Славянофилы отказались от амбивалентного стиля мышления П. Чаадаева, предложив более однозначную мифологему, содержательным каркасом которой была дихотомия «Русь (Восток)» — «Европа (Запад)», размещая членов этой дихотомии на противоположных полюсах своей ценностной шкалы. Для славянофилов не было никаких сомнений в том, что утопический образ Руси (Востока) характеризуется такими чертами: право является не формальным принуждением, лишенным внутренней справедливости, как это имеет место на Западе, а внутренней и истинной законностью; вместо эгоизма собственника–утилитариста мы встречаем общинное братство и отсутствие частной собственности на землю в «миру»; и, наконец, «всеразрушающая личность, логически развивающаяся из протестантизма» (А. С. Хомяков), продуцирующая индивидуальную изолированность, противопоставляется общинному быту, ограничивающему честолюбие частных лиц и создающему общинно–православный дух в обществе253.
Такое исчерпывающее самоописание культуры (при условии освобождения его от эмоциональной нагрузки) предоставляет объективную картину общества, лишенного мощных мотиваторов, которые могли бы содействовать становлению «ярмарки тщеславия», но в рамках стремления к спасению, что исторически являлось формулой западного развития. Религиозный мессианизм, перенесенный в политическую плоскость, легитимизировал централизацию и одновременно сам усиливался ею. Комбинация этих двух факторов блокировала попытки частной инициативы, тормозила генезис капиталистического духа, который, согласно веберовской схеме, развивался в Западной Европе от романтического экономического авантюризма в направлении к рациональному экономическому жизненному поведению.

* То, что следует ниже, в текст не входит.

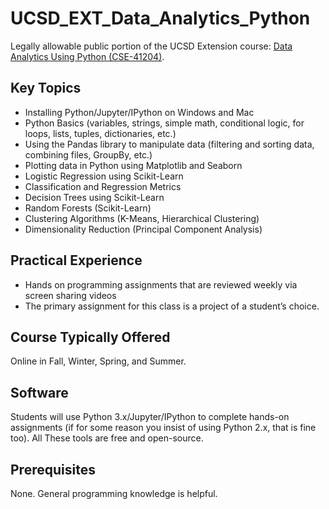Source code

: # UCSD_EXT_Data_Analytics_Python
Legally allowable public portion of the UCSD Extension course: [Data Analytics Using Python (CSE-41204)](https://extension.ucsd.edu/courses-and-programs/data-analytics-using-python). 

## Key Topics
* Installing Python/Jupyter/IPython on Windows and Mac
* Python Basics (variables, strings, simple math, conditional logic, for loops, lists, tuples, dictionaries, etc.)
* Using the Pandas library to manipulate data (filtering and sorting data, combining files, GroupBy, etc.)
* Plotting data in Python using Matplotlib and Seaborn
* Logistic Regression using Scikit-Learn
* Classification and Regression Metrics
* Decision Trees using Scikit-Learn
* Random Forests (Scikit-Learn)
* Clustering Algorithms (K-Means, Hierarchical Clustering)
* Dimensionality Reduction (Principal Component Analysis)

## Practical Experience 
* Hands on programming assignments that are reviewed weekly via screen sharing videos
* The primary assignment for this class is a project of a student’s choice.

## Course Typically Offered
Online in Fall, Winter, Spring, and Summer.

## Software
Students will use Python 3.x/Jupyter/IPython to complete hands-on assignments (if for some reason you insist of using Python 2.x, that is fine too). All These tools are free and open-source.

## Prerequisites
None. General programming knowledge is helpful.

Даже раскол, который привел к возникновению независимых общин поборников «старой веры», некоторые черты организации религиозной жизни и хозяйственные успехи которых демонстрировали типологическое сходство с протестантскими сектами (в особенности того периода, когда, по выражению М. Вебера, в прошлом остается их юношеский разрыв с миром). И все же было бы некорректно игнорировать тот факт, что движение раскольников было носителем традиционализма (да и к тому же сложно представить себе кальвинистский эквивалент Парфена Рогожина!), а экономические успехи могли обуславливаться изоляцией от других сфер общественной жизни в соединении с необходимостью накопления достаточных ресурсов для поддержания своего существования в условиях постоянного давления со стороны государства.